Stored records
____

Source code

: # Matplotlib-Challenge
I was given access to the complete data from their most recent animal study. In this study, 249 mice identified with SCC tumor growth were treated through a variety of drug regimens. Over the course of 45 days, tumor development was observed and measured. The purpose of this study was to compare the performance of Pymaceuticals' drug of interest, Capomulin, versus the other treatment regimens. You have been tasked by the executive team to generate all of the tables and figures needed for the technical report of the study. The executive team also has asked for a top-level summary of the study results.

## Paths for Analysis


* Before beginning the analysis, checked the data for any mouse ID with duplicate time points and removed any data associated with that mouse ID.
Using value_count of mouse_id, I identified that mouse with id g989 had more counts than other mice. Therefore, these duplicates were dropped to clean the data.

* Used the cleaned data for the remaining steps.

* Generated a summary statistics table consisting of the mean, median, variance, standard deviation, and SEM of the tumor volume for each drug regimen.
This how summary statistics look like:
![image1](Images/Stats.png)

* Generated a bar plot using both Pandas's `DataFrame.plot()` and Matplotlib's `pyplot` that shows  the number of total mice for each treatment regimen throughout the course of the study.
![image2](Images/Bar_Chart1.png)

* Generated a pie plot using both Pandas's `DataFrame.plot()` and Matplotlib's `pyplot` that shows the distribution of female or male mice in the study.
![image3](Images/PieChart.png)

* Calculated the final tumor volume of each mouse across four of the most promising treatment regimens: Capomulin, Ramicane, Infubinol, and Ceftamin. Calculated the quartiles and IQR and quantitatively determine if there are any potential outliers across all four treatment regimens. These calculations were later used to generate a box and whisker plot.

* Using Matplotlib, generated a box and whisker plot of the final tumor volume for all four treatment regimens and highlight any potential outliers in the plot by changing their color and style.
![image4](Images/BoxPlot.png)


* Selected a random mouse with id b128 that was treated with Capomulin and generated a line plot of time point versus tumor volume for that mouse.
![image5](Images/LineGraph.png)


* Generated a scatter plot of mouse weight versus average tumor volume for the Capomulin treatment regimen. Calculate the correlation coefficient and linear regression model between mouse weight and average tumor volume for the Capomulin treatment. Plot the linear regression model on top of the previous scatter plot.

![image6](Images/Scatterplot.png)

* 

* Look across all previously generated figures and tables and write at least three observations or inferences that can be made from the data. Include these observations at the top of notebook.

____

Problem to work on: Before answering, check every line of the records for the string "shows", then state how many lines have it, with the number only.

Output for this exercise: 2